Les biens immobiliers trop taxés ?

Selon un rapport du Conseil des prélèvements obligatoires, 64 % des prélèvements et taxes sur le capital des ménages français touchent à l’immobilier.

Sur 80 milliards d’euros de prélèvements obligatoires et taxes sur le capital des ménages en France, 50 milliards portent sur l’immobilier. 55 % de ce montant est composé de la taxe foncière, des droits de mutation à titre gratuit (DMTG) et de l’Impôt de solidarité sur la fortune (désormais l’IFI, Impôt sur la fortune immobilière).
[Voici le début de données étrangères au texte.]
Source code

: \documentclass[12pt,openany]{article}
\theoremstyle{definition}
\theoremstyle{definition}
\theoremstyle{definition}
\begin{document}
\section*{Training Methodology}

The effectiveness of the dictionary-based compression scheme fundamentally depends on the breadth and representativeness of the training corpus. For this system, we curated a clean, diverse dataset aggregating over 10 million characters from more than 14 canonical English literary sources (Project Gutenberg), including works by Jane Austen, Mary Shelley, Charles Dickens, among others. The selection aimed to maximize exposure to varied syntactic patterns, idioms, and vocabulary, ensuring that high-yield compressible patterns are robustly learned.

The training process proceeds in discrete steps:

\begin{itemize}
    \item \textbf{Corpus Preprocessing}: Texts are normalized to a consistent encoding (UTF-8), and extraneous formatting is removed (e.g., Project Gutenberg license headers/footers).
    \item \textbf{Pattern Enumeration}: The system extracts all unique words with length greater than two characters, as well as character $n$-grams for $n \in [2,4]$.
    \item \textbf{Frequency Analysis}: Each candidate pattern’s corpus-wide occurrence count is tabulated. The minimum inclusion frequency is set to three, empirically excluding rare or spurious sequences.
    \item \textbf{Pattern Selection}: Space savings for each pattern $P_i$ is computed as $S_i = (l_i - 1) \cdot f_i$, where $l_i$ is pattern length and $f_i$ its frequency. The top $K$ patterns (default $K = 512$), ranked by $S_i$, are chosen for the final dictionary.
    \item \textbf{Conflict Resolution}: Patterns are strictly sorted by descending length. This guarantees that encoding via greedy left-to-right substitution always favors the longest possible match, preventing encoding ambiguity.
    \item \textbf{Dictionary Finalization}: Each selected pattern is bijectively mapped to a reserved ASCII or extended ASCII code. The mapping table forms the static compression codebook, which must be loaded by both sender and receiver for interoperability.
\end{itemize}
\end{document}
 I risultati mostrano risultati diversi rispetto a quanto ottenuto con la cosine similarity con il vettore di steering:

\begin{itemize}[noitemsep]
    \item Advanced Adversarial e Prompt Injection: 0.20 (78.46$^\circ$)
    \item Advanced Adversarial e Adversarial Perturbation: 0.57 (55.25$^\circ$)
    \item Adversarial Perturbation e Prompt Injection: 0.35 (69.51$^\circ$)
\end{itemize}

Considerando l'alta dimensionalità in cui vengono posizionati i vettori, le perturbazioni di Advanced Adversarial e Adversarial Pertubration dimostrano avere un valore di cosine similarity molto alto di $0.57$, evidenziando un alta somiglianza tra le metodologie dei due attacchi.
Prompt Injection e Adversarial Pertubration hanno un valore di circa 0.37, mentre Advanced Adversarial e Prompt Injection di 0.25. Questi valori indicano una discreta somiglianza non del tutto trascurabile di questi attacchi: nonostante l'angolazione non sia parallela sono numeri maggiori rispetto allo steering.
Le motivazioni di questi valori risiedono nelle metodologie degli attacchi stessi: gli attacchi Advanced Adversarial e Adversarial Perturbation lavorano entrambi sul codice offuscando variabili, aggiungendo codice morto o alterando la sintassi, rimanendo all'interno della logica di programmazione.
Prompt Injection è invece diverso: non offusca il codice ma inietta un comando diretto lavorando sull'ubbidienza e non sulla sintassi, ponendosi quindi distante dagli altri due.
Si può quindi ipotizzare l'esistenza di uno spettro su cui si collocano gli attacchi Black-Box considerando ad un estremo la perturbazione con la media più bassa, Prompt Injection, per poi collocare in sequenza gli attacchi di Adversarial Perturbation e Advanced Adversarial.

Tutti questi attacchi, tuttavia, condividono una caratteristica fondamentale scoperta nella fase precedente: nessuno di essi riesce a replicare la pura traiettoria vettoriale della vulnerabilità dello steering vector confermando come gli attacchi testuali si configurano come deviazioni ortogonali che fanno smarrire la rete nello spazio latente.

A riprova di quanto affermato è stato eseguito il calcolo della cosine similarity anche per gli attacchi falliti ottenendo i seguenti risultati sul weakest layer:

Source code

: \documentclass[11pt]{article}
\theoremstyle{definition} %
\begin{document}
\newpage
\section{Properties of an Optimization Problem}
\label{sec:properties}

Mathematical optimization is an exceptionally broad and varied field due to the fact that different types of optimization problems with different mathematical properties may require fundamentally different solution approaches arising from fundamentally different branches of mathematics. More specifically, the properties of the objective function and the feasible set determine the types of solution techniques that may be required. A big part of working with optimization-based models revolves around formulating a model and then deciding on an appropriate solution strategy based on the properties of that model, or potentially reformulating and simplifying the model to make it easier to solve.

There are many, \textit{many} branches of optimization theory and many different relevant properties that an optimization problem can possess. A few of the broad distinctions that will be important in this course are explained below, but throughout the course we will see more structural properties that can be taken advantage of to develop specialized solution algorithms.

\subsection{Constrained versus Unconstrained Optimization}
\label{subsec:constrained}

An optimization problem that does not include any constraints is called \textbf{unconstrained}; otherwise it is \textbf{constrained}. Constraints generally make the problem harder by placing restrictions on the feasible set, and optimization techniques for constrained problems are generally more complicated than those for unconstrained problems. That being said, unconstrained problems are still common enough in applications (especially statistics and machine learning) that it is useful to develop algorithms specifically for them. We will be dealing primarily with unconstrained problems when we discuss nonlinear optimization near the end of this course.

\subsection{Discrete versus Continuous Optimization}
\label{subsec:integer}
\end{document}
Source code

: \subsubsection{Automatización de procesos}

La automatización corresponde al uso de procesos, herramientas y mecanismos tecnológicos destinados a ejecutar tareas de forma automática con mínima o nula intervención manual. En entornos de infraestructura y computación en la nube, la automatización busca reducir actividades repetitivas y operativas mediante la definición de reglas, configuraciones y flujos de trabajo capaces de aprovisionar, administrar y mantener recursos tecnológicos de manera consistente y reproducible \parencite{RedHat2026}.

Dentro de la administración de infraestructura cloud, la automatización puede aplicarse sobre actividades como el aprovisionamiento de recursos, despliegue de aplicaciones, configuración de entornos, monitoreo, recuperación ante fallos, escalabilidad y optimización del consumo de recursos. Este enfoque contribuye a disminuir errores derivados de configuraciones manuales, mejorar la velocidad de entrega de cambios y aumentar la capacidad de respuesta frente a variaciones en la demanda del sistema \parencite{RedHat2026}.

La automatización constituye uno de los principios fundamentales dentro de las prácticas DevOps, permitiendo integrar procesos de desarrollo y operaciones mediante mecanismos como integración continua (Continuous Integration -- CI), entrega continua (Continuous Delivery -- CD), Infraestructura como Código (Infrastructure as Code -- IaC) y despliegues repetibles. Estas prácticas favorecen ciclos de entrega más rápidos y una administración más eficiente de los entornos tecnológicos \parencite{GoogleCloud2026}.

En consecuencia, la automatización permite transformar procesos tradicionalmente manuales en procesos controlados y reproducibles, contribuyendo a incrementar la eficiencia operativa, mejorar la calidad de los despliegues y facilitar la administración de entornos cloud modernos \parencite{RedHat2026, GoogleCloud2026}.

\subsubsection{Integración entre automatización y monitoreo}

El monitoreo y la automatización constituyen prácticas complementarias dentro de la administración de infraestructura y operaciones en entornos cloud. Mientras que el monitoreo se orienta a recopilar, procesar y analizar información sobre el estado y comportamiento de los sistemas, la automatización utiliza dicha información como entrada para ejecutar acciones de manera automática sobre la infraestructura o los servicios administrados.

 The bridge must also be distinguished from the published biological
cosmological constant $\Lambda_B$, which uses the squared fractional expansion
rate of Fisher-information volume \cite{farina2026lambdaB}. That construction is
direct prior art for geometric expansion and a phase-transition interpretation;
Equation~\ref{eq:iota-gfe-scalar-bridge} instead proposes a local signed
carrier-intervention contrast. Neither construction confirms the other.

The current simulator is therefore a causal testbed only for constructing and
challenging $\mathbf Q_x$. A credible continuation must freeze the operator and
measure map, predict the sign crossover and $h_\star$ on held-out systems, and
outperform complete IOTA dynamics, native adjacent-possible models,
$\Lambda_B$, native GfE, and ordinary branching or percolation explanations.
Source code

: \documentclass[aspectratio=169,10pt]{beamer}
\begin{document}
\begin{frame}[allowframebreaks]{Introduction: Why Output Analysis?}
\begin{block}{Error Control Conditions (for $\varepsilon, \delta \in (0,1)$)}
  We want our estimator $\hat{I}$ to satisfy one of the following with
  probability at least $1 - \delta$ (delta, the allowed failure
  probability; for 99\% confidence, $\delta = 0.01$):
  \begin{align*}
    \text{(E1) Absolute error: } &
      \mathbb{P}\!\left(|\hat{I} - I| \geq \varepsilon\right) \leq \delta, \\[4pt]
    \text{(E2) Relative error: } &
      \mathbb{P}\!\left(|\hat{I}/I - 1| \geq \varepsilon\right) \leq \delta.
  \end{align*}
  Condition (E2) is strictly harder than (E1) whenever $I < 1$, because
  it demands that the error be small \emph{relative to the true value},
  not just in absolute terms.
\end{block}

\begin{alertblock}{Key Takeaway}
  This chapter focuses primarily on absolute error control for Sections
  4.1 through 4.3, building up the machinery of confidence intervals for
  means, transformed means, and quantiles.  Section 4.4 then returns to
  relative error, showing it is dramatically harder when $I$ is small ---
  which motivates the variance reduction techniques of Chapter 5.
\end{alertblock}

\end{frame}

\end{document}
Avec leurs + 48 %, les prélèvements et taxes sur l’immobilier sont ceux qui ont le plus augmenté entre 2006 et 2016.

Un système qui manque de cohérence

Le rapport du Conseil des prélèvements obligatoires (CPO) note que les prélèvements obligatoires ne répondent pas aux enjeux économiques et sociaux actuels, en particulier dans l’immobilier : taxe foncière déconnectée de la valeur du bien, la transmission plus imposée que la plus-value… Le CPO n’encourage pas les dispositifs de défiscalisation de type Pinel, estimant que s’ils ont effectivement favorisé les investissements, ils ont aussi fait grimper les prix sur le marché, ce qui peut se révéler être un frein à l’achat pour certains.

En revanche, il propose d’améliorer la cohérence des prélèvements obligatoires portant sur l’immobilier. Parmi ses suggestions : adapter l’imposition de la plus-value et diminuer le montant des droits de mutation à titre onéreux (DMTO), qui, associés aux autres coûts de transaction, atteignent 14 % du prix de vente en France, les seconds plus élevés de l’OCDE derrière la Belgique.